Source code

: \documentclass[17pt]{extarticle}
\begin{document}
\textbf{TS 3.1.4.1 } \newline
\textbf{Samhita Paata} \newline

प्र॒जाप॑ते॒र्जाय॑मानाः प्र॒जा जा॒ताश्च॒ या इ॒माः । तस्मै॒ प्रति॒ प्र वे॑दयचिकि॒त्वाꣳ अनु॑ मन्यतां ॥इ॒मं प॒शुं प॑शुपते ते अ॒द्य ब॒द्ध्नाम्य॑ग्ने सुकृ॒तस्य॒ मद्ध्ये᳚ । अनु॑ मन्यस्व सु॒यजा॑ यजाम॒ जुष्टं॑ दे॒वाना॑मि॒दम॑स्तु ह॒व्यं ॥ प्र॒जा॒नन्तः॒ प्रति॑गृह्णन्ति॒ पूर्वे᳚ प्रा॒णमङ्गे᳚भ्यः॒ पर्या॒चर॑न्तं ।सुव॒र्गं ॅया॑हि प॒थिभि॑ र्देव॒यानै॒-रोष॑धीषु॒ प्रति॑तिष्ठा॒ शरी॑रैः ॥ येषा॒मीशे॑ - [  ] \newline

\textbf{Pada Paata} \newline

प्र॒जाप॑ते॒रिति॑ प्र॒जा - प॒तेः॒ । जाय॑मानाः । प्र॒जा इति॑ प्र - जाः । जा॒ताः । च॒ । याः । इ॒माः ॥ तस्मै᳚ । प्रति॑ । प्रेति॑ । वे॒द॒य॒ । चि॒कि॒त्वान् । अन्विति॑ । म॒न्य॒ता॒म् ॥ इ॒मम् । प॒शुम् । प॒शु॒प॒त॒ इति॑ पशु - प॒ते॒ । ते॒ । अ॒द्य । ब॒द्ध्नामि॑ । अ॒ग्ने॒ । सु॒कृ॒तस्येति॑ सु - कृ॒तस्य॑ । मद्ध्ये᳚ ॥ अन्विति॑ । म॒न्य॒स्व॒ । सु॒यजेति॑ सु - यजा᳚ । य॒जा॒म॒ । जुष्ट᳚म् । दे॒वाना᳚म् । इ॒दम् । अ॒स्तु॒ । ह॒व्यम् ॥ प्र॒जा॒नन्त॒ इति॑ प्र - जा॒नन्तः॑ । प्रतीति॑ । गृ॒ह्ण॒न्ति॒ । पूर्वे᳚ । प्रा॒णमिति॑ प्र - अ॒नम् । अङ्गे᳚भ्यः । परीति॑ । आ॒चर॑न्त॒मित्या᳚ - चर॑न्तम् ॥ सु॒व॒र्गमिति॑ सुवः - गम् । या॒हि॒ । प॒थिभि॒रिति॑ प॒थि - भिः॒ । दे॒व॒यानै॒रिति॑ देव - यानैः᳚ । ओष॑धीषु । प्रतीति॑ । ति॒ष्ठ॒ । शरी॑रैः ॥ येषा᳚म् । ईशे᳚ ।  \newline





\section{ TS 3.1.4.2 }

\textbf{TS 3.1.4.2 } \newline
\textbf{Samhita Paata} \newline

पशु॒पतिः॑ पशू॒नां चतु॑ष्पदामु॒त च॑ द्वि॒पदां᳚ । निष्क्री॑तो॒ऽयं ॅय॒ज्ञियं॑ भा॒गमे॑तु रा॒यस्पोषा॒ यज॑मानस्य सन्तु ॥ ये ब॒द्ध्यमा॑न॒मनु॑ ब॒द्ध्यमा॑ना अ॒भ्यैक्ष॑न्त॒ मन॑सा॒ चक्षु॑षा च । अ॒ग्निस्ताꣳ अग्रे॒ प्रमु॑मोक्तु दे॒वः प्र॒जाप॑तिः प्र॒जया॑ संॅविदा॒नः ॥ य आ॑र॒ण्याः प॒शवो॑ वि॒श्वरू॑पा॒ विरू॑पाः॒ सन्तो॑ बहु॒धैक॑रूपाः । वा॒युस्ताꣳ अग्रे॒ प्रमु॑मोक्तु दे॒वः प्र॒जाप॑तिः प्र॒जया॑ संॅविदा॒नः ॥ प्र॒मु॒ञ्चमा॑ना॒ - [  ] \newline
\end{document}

_AIM OF THE TASK:_
The answer must be a verbatim transcription of all the entries.

_ANSWER BOX:_
Source code

: \documentclass[17pt]{extarticle}
\begin{document}
\textbf{TS 3.1.4.1 } \newline
\textbf{Samhita Paata} \newline

प्र॒जाप॑ते॒र्जाय॑मानाः प्र॒जा जा॒ताश्च॒ या इ॒माः । तस्मै॒ प्रति॒ प्र वे॑दयचिकि॒त्वाꣳ अनु॑ मन्यतां ॥इ॒मं प॒शुं प॑शुपते ते अ॒द्य ब॒द्ध्नाम्य॑ग्ने सुकृ॒तस्य॒ मद्ध्ये᳚ । अनु॑ मन्यस्व सु॒यजा॑ यजाम॒ जुष्टं॑ दे॒वाना॑मि॒दम॑स्तु ह॒व्यं ॥ प्र॒जा॒नन्तः॒ प्रति॑गृह्णन्ति॒ पूर्वे᳚ प्रा॒णमङ्गे᳚भ्यः॒ पर्या॒चर॑न्तं ।सुव॒र्गं ॅया॑हि प॒थिभि॑ र्देव॒यानै॒-रोष॑धीषु॒ प्रति॑तिष्ठा॒ शरी॑रैः ॥ येषा॒मीशे॑ - [  ] \newline

\textbf{Pada Paata} \newline

प्र॒जाप॑ते॒रिति॑ प्र॒जा - प॒तेः॒ । जाय॑मानाः । प्र॒जा इति॑ प्र - जाः । जा॒ताः । च॒ । याः । इ॒माः ॥ तस्मै᳚ । प्रति॑ । प्रेति॑ । वे॒द॒य॒ । चि॒कि॒त्वान् । अन्विति॑ । म॒न्य॒ता॒म् ॥ इ॒मम् । प॒शुम् । प॒शु॒प॒त॒ इति॑ पशु - प॒ते॒ । ते॒ । अ॒द्य । ब॒द्ध्नामि॑ । अ॒ग्ने॒ । सु॒कृ॒तस्येति॑ सु - कृ॒तस्य॑ । मद्ध्ये᳚ ॥ अन्विति॑ । म॒न्य॒स्व॒ । सु॒यजेति॑ सु - यजा᳚ । य॒जा॒म॒ । जुष्ट᳚म् । दे॒वाना᳚म् । इ॒दम् । अ॒स्तु॒ । ह॒व्यम् ॥ प्र॒जा॒नन्त॒ इति॑ प्र - जा॒नन्तः॑ । प्रतीति॑ । गृ॒ह्ण॒न्ति॒ । पूर्वे᳚ । प्रा॒णमिति॑ प्र - अ॒नम् । अङ्गे᳚भ्यः । परीति॑ । आ॒चर॑न्त॒मित्या᳚ - चर॑न्तम् ॥ सु॒व॒र्गमिति॑ सुवः - गम् । या॒हि॒ । प॒थिभि॒रिति॑ प॒थि - भिः॒ । दे॒व॒यानै॒रिति॑ देव - यानैः᳚ । ओष॑धीषु । प्रतीति॑ । ति॒ष्ठ॒ । शरी॑रैः ॥ येषा᳚म् । ईशे᳚ ।  \newline





\section{ TS 3.1.4.2 }

\textbf{TS 3.1.4.2 } \newline
\textbf{Samhita Paata} \newline

पशु॒पतिः॑ पशू॒नां चतु॑ष्पदामु॒त च॑ द्वि॒पदां᳚ । निष्क्री॑तो॒ऽयं ॅय॒ज्ञियं॑ भा॒गमे॑तु रा॒यस्पोषा॒ यज॑मानस्य सन्तु ॥ ये ब॒द्ध्यमा॑न॒मनु॑ ब॒द्ध्यमा॑ना अ॒भ्यैक्ष॑न्त॒ मन॑सा॒ चक्षु॑षा च । अ॒ग्निस्ताꣳ अग्रे॒ प्रमु॑मोक्तु दे॒वः प्र॒जाप॑तिः प्र॒जया॑ संॅविदा॒नः ॥ य आ॑र॒ण्याः प॒शवो॑ वि॒श्वरू॑पा॒ विरू॑पाः॒ सन्तो॑ बहु॒धैक॑रूपाः । वा॒युस्ताꣳ अग्रे॒ प्रमु॑मोक्तु दे॒वः प्र॒जाप॑तिः प्र॒जया॑ संॅविदा॒नः ॥ प्र॒मु॒ञ्चमा॑ना॒ - [  ] \newline
\end{document}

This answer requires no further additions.